**WHAT YOU ARE ASKED TO DO:**
The entries must be repeated verbatim, and their images left out.

**MATERIAL FOR THE TASK:**
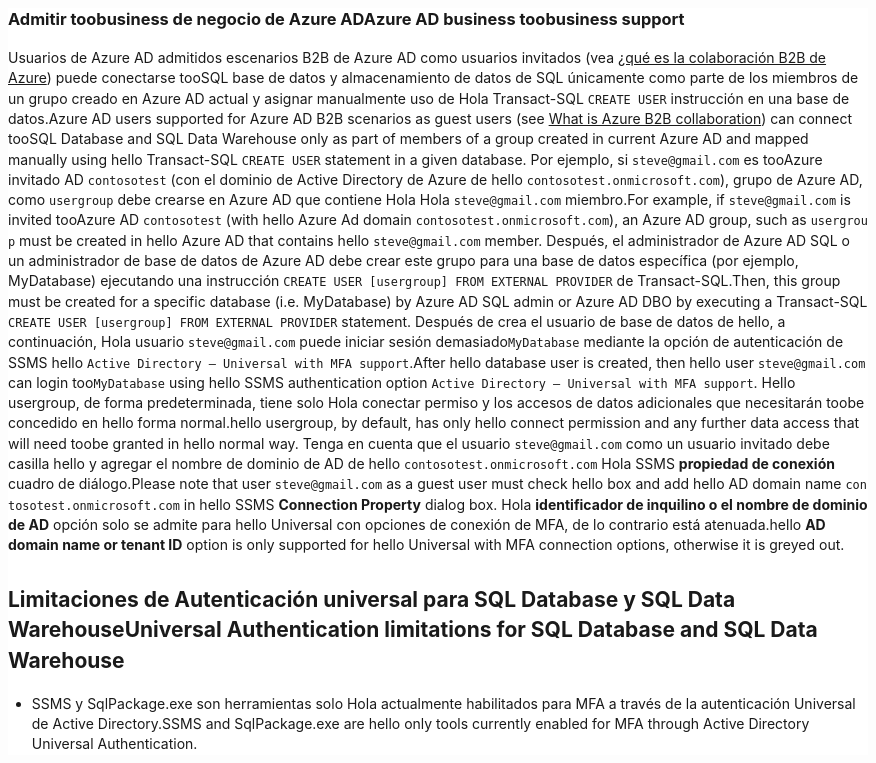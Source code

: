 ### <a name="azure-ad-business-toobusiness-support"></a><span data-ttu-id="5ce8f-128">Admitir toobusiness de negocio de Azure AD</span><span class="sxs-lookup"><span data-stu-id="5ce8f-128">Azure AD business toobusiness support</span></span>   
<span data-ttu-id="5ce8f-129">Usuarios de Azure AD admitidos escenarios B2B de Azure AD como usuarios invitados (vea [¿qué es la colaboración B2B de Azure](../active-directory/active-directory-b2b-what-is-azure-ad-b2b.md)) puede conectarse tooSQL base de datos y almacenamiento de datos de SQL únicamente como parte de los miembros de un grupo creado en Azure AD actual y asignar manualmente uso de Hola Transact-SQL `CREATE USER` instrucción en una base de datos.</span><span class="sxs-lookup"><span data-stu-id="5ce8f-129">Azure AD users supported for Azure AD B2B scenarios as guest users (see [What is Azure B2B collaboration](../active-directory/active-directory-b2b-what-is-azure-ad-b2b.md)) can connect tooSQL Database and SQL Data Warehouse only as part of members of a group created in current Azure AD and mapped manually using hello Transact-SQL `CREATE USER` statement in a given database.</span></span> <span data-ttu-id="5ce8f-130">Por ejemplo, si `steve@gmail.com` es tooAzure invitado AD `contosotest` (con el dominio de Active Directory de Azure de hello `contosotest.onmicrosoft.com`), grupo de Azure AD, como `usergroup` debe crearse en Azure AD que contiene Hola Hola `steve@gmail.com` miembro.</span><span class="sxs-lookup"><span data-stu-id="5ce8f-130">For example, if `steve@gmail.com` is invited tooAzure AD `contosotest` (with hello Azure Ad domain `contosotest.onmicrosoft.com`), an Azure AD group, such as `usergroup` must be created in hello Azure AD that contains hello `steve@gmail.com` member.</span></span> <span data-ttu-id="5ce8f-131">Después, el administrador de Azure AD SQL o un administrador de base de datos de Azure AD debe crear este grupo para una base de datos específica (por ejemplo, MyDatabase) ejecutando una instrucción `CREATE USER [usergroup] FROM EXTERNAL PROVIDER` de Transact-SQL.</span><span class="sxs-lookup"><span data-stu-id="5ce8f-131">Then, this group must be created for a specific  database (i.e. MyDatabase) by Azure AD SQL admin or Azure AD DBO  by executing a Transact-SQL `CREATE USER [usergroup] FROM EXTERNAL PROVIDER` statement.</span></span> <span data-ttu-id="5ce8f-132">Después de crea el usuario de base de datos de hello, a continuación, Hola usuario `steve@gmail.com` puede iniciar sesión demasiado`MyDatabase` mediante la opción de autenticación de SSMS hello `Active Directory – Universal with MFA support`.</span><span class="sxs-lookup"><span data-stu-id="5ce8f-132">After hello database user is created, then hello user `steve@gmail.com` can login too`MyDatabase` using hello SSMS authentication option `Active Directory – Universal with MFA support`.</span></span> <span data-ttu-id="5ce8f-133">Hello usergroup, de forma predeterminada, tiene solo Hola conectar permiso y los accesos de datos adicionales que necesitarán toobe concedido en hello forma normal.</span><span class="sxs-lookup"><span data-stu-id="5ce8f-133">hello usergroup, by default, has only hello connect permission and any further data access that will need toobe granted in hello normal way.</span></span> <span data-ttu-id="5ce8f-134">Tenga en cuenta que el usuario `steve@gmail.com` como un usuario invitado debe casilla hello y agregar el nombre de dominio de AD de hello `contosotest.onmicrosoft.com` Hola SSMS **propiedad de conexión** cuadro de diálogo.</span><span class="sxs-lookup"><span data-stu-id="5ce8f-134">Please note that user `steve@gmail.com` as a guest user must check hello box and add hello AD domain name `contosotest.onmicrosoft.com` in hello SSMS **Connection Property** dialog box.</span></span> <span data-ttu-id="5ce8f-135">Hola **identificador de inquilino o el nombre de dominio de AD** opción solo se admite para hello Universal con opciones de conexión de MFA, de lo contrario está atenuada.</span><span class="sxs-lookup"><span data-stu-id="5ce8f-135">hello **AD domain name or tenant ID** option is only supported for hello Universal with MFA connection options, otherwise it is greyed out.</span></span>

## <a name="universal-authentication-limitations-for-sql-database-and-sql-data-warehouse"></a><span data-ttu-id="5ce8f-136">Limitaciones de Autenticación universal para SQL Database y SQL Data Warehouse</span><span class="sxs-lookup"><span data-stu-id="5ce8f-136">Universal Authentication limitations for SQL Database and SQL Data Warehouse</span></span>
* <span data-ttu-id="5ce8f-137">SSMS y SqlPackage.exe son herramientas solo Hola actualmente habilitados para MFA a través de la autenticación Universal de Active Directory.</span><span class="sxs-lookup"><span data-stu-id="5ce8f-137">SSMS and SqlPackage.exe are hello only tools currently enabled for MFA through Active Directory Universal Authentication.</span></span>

**RESPONSE BELOW:**
Source code

: ### <a name="azure-ad-business-toobusiness-support"></a><span data-ttu-id="5ce8f-128">Admitir toobusiness de negocio de Azure AD</span><span class="sxs-lookup"><span data-stu-id="5ce8f-128">Azure AD business toobusiness support</span></span>   
<span data-ttu-id="5ce8f-129">Usuarios de Azure AD admitidos escenarios B2B de Azure AD como usuarios invitados (vea [¿qué es la colaboración B2B de Azure](../active-directory/active-directory-b2b-what-is-azure-ad-b2b.md)) puede conectarse tooSQL base de datos y almacenamiento de datos de SQL únicamente como parte de los miembros de un grupo creado en Azure AD actual y asignar manualmente uso de Hola Transact-SQL `CREATE USER` instrucción en una base de datos.</span><span class="sxs-lookup"><span data-stu-id="5ce8f-129">Azure AD users supported for Azure AD B2B scenarios as guest users (see [What is Azure B2B collaboration](../active-directory/active-directory-b2b-what-is-azure-ad-b2b.md)) can connect tooSQL Database and SQL Data Warehouse only as part of members of a group created in current Azure AD and mapped manually using hello Transact-SQL `CREATE USER` statement in a given database.</span></span> <span data-ttu-id="5ce8f-130">Por ejemplo, si `steve@gmail.com` es tooAzure invitado AD `contosotest` (con el dominio de Active Directory de Azure de hello `contosotest.onmicrosoft.com`), grupo de Azure AD, como `usergroup` debe crearse en Azure AD que contiene Hola Hola `steve@gmail.com` miembro.</span><span class="sxs-lookup"><span data-stu-id="5ce8f-130">For example, if `steve@gmail.com` is invited tooAzure AD `contosotest` (with hello Azure Ad domain `contosotest.onmicrosoft.com`), an Azure AD group, such as `usergroup` must be created in hello Azure AD that contains hello `steve@gmail.com` member.</span></span> <span data-ttu-id="5ce8f-131">Después, el administrador de Azure AD SQL o un administrador de base de datos de Azure AD debe crear este grupo para una base de datos específica (por ejemplo, MyDatabase) ejecutando una instrucción `CREATE USER [usergroup] FROM EXTERNAL PROVIDER` de Transact-SQL.</span><span class="sxs-lookup"><span data-stu-id="5ce8f-131">Then, this group must be created for a specific  database (i.e. MyDatabase) by Azure AD SQL admin or Azure AD DBO  by executing a Transact-SQL `CREATE USER [usergroup] FROM EXTERNAL PROVIDER` statement.</span></span> <span data-ttu-id="5ce8f-132">Después de crea el usuario de base de datos de hello, a continuación, Hola usuario `steve@gmail.com` puede iniciar sesión demasiado`MyDatabase` mediante la opción de autenticación de SSMS hello `Active Directory – Universal with MFA support`.</span><span class="sxs-lookup"><span data-stu-id="5ce8f-132">After hello database user is created, then hello user `steve@gmail.com` can login too`MyDatabase` using hello SSMS authentication option `Active Directory – Universal with MFA support`.</span></span> <span data-ttu-id="5ce8f-133">Hello usergroup, de forma predeterminada, tiene solo Hola conectar permiso y los accesos de datos adicionales que necesitarán toobe concedido en hello forma normal.</span><span class="sxs-lookup"><span data-stu-id="5ce8f-133">hello usergroup, by default, has only hello connect permission and any further data access that will need toobe granted in hello normal way.</span></span> <span data-ttu-id="5ce8f-134">Tenga en cuenta que el usuario `steve@gmail.com` como un usuario invitado debe casilla hello y agregar el nombre de dominio de AD de hello `contosotest.onmicrosoft.com` Hola SSMS **propiedad de conexión** cuadro de diálogo.</span><span class="sxs-lookup"><span data-stu-id="5ce8f-134">Please note that user `steve@gmail.com` as a guest user must check hello box and add hello AD domain name `contosotest.onmicrosoft.com` in hello SSMS **Connection Property** dialog box.</span></span> <span data-ttu-id="5ce8f-135">Hola **identificador de inquilino o el nombre de dominio de AD** opción solo se admite para hello Universal con opciones de conexión de MFA, de lo contrario está atenuada.</span><span class="sxs-lookup"><span data-stu-id="5ce8f-135">hello **AD domain name or tenant ID** option is only supported for hello Universal with MFA connection options, otherwise it is greyed out.</span></span>

## <a name="universal-authentication-limitations-for-sql-database-and-sql-data-warehouse"></a><span data-ttu-id="5ce8f-136">Limitaciones de Autenticación universal para SQL Database y SQL Data Warehouse</span><span class="sxs-lookup"><span data-stu-id="5ce8f-136">Universal Authentication limitations for SQL Database and SQL Data Warehouse</span></span>
* <span data-ttu-id="5ce8f-137">SSMS y SqlPackage.exe son herramientas solo Hola actualmente habilitados para MFA a través de la autenticación Universal de Active Directory.</span><span class="sxs-lookup"><span data-stu-id="5ce8f-137">SSMS and SqlPackage.exe are hello only tools currently enabled for MFA through Active Directory Universal Authentication.</span></span>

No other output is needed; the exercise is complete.